A opção pelo melhor regime tributário, apesar de necessária, nem sempre é tão simples. Além de envolver diversos tributos, muitas vezes interfere em questões estruturais da empresa, que demandam a análise de outros departamentos. Assim ocorrerá com os contribuintes que optarem pelo Lucro Real. Nesta sistemática, os contribuintes estão obrigados a adotar a Escrituração Contábil Digital - ECD, também conhecida como SPED Contábil (Art. 3º da IN RFB 787/2007).
Apesar de não impactar, por si só, no montante a ser arrecadado, a adoção do SPED Contábil poderá trazer grandes conseqüências financeiras à empresa. Os custos para implantação do SPED, em regra, são bastante consideráveis, e se isso já não bastasse, há ainda a questão de aptidão da equipe envolvida para prestar tais informações. Os profissionais devem estar treinados e preparados a essa nova realidade.
O SPED promoverá uma grande revolução no relacionamento entre contribuintes e fiscalização. Os dados da empresa serão acessados mais facilmente, pois estarão disponíveis no SPED, um banco de dados administrado pela Receita Federal. A atenção na escrituração dos eventos patrimoniais deverá ser redobrada. A falta de habilidade com o novo sistema poderá acarretar no envio de informações incorretas, que resultará em autos de infração e cobrança de penalidades. Mais grave ainda será se o contribuinte, estando obrigado, deixar de apresentar o devido arquivo. A multa será de R$ 5.000,00 (cinco mil reais) por mês.

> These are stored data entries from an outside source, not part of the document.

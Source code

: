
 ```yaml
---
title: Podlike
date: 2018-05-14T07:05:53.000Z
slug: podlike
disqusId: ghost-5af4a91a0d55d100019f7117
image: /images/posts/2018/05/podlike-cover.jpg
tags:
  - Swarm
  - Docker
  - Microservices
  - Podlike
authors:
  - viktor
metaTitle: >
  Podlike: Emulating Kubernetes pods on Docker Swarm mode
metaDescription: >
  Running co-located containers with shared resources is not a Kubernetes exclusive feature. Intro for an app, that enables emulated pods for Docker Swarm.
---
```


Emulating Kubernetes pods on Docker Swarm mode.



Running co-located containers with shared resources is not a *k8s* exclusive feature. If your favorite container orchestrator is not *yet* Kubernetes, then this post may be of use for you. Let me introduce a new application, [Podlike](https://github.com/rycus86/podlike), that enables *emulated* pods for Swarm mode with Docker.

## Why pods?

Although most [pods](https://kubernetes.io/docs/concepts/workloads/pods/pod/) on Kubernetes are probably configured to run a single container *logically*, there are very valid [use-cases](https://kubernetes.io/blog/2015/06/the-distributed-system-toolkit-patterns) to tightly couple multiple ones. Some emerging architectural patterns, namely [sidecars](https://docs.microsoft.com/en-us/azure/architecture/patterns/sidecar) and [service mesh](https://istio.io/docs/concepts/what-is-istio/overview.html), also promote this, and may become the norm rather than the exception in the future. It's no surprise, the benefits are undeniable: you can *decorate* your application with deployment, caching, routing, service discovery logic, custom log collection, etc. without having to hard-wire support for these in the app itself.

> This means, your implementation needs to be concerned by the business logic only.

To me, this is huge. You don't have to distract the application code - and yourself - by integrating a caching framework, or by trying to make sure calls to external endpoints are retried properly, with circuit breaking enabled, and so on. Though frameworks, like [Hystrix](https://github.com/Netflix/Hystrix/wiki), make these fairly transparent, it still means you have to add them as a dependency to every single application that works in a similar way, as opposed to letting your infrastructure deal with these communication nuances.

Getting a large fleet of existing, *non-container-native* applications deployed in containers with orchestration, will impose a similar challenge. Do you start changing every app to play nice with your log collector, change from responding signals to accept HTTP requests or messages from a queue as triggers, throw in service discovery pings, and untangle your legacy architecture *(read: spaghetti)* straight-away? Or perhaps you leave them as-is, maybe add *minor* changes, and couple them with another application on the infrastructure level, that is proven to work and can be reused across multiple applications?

É claro que a implantação do SPED não significa, necessariamente, um ônus à empresa. Dependerá, também, de cada caso. Muitas empresas estão vendo essa escolha como vantajosa, pois vislumbram grande economia com a eliminação do papel, com a redução dos custos de armazenamento dos livros contábeis e com a padronização das informações. Apesar de não ser uma tarefa fácil, a economia que poderá ser gerada com a escolha de um regime ou outro certamente compensará o árduo trabalho.